▶ **Assignment**
Exact copy, no pictures: set down every entry below as written.
╭──
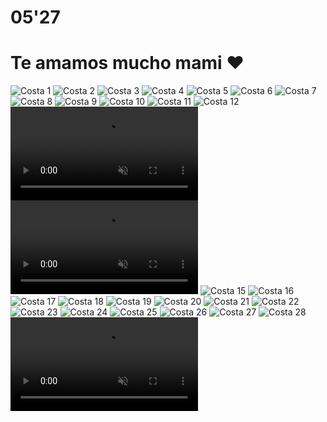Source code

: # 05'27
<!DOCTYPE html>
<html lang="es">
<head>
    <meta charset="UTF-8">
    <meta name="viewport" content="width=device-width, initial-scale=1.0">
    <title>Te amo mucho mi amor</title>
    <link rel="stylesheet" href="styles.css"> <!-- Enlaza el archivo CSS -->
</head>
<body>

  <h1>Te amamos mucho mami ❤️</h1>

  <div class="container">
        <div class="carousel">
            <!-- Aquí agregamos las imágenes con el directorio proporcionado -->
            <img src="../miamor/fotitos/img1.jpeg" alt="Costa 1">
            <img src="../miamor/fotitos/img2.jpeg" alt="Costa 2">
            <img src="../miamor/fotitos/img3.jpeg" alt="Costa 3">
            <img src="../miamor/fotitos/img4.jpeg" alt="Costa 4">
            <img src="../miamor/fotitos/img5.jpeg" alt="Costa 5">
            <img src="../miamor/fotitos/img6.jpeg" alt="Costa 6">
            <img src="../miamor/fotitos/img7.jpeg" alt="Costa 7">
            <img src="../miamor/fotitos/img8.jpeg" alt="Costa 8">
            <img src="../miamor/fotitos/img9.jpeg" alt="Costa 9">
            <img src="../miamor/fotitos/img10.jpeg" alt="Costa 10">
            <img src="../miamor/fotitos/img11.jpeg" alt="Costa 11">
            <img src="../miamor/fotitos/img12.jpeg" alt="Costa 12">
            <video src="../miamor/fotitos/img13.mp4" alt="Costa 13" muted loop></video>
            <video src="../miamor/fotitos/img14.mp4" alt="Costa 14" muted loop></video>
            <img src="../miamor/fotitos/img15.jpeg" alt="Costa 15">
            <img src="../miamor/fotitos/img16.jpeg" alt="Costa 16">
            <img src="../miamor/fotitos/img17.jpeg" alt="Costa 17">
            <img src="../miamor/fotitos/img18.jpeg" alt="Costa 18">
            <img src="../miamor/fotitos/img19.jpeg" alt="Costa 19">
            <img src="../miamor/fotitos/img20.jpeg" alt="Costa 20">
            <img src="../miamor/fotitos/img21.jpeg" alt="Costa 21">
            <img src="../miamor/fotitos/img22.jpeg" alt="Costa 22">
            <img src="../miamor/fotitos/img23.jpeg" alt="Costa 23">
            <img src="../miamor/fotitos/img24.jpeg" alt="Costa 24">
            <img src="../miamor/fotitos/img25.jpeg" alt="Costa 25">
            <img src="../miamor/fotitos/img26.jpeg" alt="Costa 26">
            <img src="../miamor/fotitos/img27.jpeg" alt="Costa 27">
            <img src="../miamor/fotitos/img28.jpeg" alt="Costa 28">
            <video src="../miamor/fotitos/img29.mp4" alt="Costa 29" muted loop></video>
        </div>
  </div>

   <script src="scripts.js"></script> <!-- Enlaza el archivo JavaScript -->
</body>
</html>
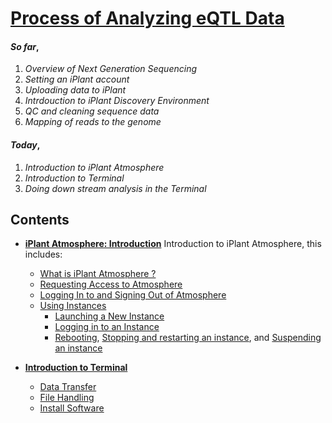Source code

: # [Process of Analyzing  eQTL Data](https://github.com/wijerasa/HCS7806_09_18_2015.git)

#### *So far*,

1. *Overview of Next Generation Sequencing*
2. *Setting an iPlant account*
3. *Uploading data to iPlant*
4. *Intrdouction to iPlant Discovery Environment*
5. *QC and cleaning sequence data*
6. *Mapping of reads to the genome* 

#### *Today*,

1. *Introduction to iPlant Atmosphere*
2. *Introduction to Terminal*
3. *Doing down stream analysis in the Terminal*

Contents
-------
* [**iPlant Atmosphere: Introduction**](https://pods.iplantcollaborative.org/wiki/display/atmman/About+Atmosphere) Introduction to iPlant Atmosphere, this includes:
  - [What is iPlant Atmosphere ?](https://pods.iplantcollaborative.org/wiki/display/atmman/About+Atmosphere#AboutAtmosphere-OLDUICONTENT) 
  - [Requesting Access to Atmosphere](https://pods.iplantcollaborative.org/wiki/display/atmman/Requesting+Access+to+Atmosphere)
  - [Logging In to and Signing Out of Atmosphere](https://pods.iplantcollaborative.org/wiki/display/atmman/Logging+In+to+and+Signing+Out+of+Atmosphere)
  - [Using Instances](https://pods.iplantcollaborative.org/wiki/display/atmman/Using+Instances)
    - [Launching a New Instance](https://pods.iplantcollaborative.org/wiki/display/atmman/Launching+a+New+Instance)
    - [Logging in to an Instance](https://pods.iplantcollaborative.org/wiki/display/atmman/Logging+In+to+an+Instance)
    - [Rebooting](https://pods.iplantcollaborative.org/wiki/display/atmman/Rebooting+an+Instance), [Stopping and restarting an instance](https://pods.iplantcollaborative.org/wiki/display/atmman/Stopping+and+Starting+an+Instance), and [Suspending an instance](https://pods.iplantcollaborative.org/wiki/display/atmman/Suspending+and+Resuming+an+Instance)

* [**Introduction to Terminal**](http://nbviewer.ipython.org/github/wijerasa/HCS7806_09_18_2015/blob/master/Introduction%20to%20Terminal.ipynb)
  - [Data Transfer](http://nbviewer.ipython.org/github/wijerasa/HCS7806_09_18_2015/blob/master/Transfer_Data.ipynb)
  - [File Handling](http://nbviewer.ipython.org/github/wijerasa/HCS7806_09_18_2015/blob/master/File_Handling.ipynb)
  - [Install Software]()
╰──
▶ **Solution to the problem**
Source code

: # 05'27
<!DOCTYPE html>
<html lang="es">
<head>
    <meta charset="UTF-8">
    <meta name="viewport" content="width=device-width, initial-scale=1.0">
    <title>Te amo mucho mi amor</title>
    <link rel="stylesheet" href="styles.css"> <!-- Enlaza el archivo CSS -->
</head>
<body>

  <h1>Te amamos mucho mami ❤️</h1>

  <div class="container">
        <div class="carousel">
            <!-- Aquí agregamos las imágenes con el directorio proporcionado -->
            <img src="../miamor/fotitos/img1.jpeg" alt="Costa 1">
            <img src="../miamor/fotitos/img2.jpeg" alt="Costa 2">
            <img src="../miamor/fotitos/img3.jpeg" alt="Costa 3">
            <img src="../miamor/fotitos/img4.jpeg" alt="Costa 4">
            <img src="../miamor/fotitos/img5.jpeg" alt="Costa 5">
            <img src="../miamor/fotitos/img6.jpeg" alt="Costa 6">
            <img src="../miamor/fotitos/img7.jpeg" alt="Costa 7">
            <img src="../miamor/fotitos/img8.jpeg" alt="Costa 8">
            <img src="../miamor/fotitos/img9.jpeg" alt="Costa 9">
            <img src="../miamor/fotitos/img10.jpeg" alt="Costa 10">
            <img src="../miamor/fotitos/img11.jpeg" alt="Costa 11">
            <img src="../miamor/fotitos/img12.jpeg" alt="Costa 12">
            <video src="../miamor/fotitos/img13.mp4" alt="Costa 13" muted loop></video>
            <video src="../miamor/fotitos/img14.mp4" alt="Costa 14" muted loop></video>
            <img src="../miamor/fotitos/img15.jpeg" alt="Costa 15">
            <img src="../miamor/fotitos/img16.jpeg" alt="Costa 16">
            <img src="../miamor/fotitos/img17.jpeg" alt="Costa 17">
            <img src="../miamor/fotitos/img18.jpeg" alt="Costa 18">
            <img src="../miamor/fotitos/img19.jpeg" alt="Costa 19">
            <img src="../miamor/fotitos/img20.jpeg" alt="Costa 20">
            <img src="../miamor/fotitos/img21.jpeg" alt="Costa 21">
            <img src="../miamor/fotitos/img22.jpeg" alt="Costa 22">
            <img src="../miamor/fotitos/img23.jpeg" alt="Costa 23">
            <img src="../miamor/fotitos/img24.jpeg" alt="Costa 24">
            <img src="../miamor/fotitos/img25.jpeg" alt="Costa 25">
            <img src="../miamor/fotitos/img26.jpeg" alt="Costa 26">
            <img src="../miamor/fotitos/img27.jpeg" alt="Costa 27">
            <img src="../miamor/fotitos/img28.jpeg" alt="Costa 28">
            <video src="../miamor/fotitos/img29.mp4" alt="Costa 29" muted loop></video>
        </div>
  </div>

   <script src="scripts.js"></script> <!-- Enlaza el archivo JavaScript -->
</body>
</html>
Source code

: # [Process of Analyzing  eQTL Data](https://github.com/wijerasa/HCS7806_09_18_2015.git)

#### *So far*,

1. *Overview of Next Generation Sequencing*
2. *Setting an iPlant account*
3. *Uploading data to iPlant*
4. *Intrdouction to iPlant Discovery Environment*
5. *QC and cleaning sequence data*
6. *Mapping of reads to the genome* 

#### *Today*,

1. *Introduction to iPlant Atmosphere*
2. *Introduction to Terminal*
3. *Doing down stream analysis in the Terminal*

Contents
-------
* [**iPlant Atmosphere: Introduction**](https://pods.iplantcollaborative.org/wiki/display/atmman/About+Atmosphere) Introduction to iPlant Atmosphere, this includes:
  - [What is iPlant Atmosphere ?](https://pods.iplantcollaborative.org/wiki/display/atmman/About+Atmosphere#AboutAtmosphere-OLDUICONTENT) 
  - [Requesting Access to Atmosphere](https://pods.iplantcollaborative.org/wiki/display/atmman/Requesting+Access+to+Atmosphere)
  - [Logging In to and Signing Out of Atmosphere](https://pods.iplantcollaborative.org/wiki/display/atmman/Logging+In+to+and+Signing+Out+of+Atmosphere)
  - [Using Instances](https://pods.iplantcollaborative.org/wiki/display/atmman/Using+Instances)
    - [Launching a New Instance](https://pods.iplantcollaborative.org/wiki/display/atmman/Launching+a+New+Instance)
    - [Logging in to an Instance](https://pods.iplantcollaborative.org/wiki/display/atmman/Logging+In+to+an+Instance)
    - [Rebooting](https://pods.iplantcollaborative.org/wiki/display/atmman/Rebooting+an+Instance), [Stopping and restarting an instance](https://pods.iplantcollaborative.org/wiki/display/atmman/Stopping+and+Starting+an+Instance), and [Suspending an instance](https://pods.iplantcollaborative.org/wiki/display/atmman/Suspending+and+Resuming+an+Instance)

* [**Introduction to Terminal**](http://nbviewer.ipython.org/github/wijerasa/HCS7806_09_18_2015/blob/master/Introduction%20to%20Terminal.ipynb)
  - [Data Transfer](http://nbviewer.ipython.org/github/wijerasa/HCS7806_09_18_2015/blob/master/Transfer_Data.ipynb)
  - [File Handling](http://nbviewer.ipython.org/github/wijerasa/HCS7806_09_18_2015/blob/master/File_Handling.ipynb)
  - [Install Software]()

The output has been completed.